The bride wore a midnight blue velvet suit with fur trimmings and a Georgette silk crepe blouse trimmed in real lace. The modish traveling hat was of black velvet and satin. A corsage bouquet of violets was the only flowers worn.

The ceremony was performed in the living room under a pretty lattice work arrangement with showers of hearts in pink and white. The dining room was also decorated in pink and white. Pink and white carnations formed the centerpiece for the table. Immediately after the ceremony a wedding dinner was served by Mrs. C. M. Hanson, assisted by Miss Edith Anderson. The young couple left for a short honeymoon trip to the Twin Cities and Two Harbors.

The bride was born and reared here and is a graduate of the Ely High School class of 1912. The bridegroom was born and reared at Two Harbors and is a graduate of the high school of that city. He also attended the University of Minnesota for one year. Mr. Brown has resided in Ely since September and has been undertaker for the Laing Hardware Company.
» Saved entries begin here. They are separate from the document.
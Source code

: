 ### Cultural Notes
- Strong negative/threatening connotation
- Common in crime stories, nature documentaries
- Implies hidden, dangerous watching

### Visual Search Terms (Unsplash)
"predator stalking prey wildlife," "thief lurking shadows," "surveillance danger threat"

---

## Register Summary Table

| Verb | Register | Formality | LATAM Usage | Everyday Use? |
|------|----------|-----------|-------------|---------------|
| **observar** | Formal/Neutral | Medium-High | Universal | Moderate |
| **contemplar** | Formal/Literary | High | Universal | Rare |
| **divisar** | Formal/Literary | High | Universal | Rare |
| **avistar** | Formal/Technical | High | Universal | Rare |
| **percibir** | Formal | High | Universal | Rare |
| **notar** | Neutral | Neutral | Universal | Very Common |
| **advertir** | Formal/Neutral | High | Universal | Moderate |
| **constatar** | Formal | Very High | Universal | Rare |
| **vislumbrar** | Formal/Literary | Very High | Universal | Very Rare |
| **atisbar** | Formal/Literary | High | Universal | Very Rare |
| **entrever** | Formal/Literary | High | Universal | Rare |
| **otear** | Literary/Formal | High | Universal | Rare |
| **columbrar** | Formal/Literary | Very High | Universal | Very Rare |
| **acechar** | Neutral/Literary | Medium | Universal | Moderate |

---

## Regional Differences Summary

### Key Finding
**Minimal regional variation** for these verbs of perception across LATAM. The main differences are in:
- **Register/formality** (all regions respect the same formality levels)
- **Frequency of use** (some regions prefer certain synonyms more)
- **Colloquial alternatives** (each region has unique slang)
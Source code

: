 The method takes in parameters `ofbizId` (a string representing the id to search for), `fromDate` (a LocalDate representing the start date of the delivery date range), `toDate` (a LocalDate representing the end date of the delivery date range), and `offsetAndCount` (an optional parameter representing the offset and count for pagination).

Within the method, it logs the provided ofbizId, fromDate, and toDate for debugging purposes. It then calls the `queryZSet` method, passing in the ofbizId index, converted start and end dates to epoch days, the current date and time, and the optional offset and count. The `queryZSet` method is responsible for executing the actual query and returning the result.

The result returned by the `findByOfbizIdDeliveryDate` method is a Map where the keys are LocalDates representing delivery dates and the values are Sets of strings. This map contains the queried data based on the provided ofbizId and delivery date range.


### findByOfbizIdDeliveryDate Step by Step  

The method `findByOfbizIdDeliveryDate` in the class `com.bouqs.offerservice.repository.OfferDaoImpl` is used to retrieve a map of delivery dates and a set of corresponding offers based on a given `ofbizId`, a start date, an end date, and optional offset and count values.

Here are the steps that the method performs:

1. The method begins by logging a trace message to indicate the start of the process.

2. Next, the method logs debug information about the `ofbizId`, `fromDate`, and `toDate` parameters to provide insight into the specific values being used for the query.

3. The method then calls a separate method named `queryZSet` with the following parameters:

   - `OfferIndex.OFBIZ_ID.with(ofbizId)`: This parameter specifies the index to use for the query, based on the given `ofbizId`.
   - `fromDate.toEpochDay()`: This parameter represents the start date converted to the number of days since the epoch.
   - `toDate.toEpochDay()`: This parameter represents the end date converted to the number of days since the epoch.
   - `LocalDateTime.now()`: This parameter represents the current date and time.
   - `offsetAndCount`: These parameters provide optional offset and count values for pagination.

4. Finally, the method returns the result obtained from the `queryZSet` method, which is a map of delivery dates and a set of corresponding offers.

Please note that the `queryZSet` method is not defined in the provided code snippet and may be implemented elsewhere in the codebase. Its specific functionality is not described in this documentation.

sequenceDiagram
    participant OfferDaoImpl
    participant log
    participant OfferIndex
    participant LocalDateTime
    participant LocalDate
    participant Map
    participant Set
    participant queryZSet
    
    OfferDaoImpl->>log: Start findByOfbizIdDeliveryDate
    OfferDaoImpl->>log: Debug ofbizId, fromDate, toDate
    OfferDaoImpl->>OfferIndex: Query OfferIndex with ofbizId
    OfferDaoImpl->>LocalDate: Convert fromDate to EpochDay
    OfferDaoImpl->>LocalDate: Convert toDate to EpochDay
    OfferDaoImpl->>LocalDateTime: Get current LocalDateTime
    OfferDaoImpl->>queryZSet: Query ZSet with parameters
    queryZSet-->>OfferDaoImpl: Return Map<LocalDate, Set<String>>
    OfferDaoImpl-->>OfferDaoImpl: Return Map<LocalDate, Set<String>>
The young couple will be at home after Feb. 1 on East Sheridan Street in a house erected for them by the bride’s father. Miss Coral Brown, a sister, and Thomas J. Brown, father of the groom, were the only members of the groom’s family able to attend the wedding, the others being confined to their home with the grip. —Duluth Herald January 3, 1916


Popular young man of this city weds Fond du Lac girl at home of bride’s parents in Wisconsin

Tuesday of this week, at the home of the bride’s parents, Mr. and Mrs. Nelson R. Ford of Fond du Lac, Wisconsin, occurred the marriage of Walter A. Zeidler of this city and Miss Hattie Mae Ford of Fond do Lac.

As the beautiful strains of the wedding march floated through the room, the bridal party passed in amid yellow and white roses, autumn leaves and foliage. Rev. W. A. Hall of the above mentioned city spoke the words that united the two hearts of the remainder of life’s journey.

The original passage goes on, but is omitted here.